# Records supplied
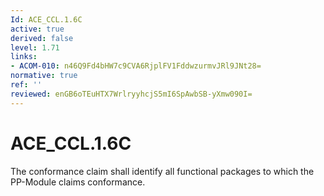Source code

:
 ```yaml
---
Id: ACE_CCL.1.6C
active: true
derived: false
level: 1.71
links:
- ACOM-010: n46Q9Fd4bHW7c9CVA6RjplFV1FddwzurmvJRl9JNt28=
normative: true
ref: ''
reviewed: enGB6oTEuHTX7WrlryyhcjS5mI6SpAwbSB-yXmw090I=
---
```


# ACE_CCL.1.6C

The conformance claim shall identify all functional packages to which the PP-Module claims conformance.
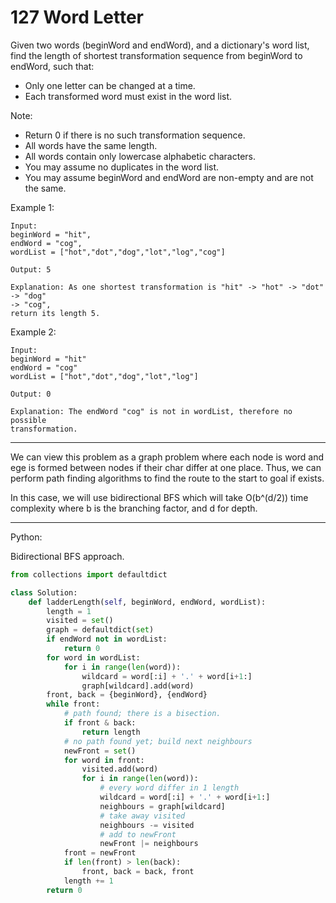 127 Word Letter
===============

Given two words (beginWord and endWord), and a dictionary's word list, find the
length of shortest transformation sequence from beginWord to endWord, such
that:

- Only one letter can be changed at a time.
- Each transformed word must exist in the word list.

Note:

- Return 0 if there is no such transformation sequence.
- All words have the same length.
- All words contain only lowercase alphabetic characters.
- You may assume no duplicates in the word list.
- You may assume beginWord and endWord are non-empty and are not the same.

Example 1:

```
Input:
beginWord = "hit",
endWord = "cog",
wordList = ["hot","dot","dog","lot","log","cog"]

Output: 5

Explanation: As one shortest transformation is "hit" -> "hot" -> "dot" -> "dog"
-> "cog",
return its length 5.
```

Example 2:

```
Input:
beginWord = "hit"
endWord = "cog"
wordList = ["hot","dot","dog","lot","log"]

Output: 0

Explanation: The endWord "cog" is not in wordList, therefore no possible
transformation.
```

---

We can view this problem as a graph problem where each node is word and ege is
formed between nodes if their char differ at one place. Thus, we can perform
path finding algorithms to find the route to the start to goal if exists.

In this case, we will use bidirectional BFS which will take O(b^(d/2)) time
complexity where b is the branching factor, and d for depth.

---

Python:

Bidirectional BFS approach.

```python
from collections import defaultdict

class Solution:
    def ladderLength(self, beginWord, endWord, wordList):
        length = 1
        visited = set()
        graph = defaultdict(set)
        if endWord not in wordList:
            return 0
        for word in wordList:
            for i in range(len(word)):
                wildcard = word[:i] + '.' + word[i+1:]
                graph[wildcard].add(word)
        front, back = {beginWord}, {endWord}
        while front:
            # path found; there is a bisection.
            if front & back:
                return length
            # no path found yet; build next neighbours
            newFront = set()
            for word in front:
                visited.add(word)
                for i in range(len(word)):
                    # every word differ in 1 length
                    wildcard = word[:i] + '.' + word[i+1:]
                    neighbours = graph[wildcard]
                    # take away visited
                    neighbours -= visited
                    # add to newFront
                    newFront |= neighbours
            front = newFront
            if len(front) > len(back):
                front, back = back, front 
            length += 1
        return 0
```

# Problem details
Filter the entries above down to the lines that contain the word "range".

# Reply to the exercise
            for i in range(len(word)):
                for i in range(len(word)):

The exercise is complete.